*** Information given ***

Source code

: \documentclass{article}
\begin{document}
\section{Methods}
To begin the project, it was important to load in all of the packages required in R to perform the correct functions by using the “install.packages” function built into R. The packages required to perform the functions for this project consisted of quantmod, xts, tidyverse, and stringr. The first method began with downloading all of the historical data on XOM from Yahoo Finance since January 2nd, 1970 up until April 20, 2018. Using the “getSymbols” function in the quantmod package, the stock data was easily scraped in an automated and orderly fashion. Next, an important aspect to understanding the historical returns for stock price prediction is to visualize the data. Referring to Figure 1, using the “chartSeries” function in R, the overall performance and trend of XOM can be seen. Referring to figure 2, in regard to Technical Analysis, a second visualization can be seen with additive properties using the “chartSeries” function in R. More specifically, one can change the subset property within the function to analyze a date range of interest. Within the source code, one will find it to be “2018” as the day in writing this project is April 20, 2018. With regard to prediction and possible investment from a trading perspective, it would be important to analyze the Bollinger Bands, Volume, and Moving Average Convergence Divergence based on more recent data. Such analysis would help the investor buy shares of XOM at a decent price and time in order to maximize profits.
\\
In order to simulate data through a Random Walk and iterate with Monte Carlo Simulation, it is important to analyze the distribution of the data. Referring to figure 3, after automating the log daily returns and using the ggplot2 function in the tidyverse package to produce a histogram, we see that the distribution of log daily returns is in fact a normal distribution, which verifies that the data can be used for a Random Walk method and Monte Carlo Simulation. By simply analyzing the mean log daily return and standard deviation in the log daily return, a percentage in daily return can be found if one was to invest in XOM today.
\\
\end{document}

*** End of Information given ***

• _What you have to do_:
In the entries above, locate every line with the word "code" and copy it.

• _Response area_:
Source code
To begin the project, it was important to load in all of the packages required in R to perform the correct functions by using the “install.packages” function built into R. The packages required to perform the functions for this project consisted of quantmod, xts, tidyverse, and stringr. The first method began with downloading all of the historical data on XOM from Yahoo Finance since January 2nd, 1970 up until April 20, 2018. Using the “getSymbols” function in the quantmod package, the stock data was easily scraped in an automated and orderly fashion. Next, an important aspect to understanding the historical returns for stock price prediction is to visualize the data. Referring to Figure 1, using the “chartSeries” function in R, the overall performance and trend of XOM can be seen. Referring to figure 2, in regard to Technical Analysis, a second visualization can be seen with additive properties using the “chartSeries” function in R. More specifically, one can change the subset property within the function to analyze a date range of interest. Within the source code, one will find it to be “2018” as the day in writing this project is April 20, 2018. With regard to prediction and possible investment from a trading perspective, it would be important to analyze the Bollinger Bands, Volume, and Moving Average Convergence Divergence based on more recent data. Such analysis would help the investor buy shares of XOM at a decent price and time in order to maximize profits.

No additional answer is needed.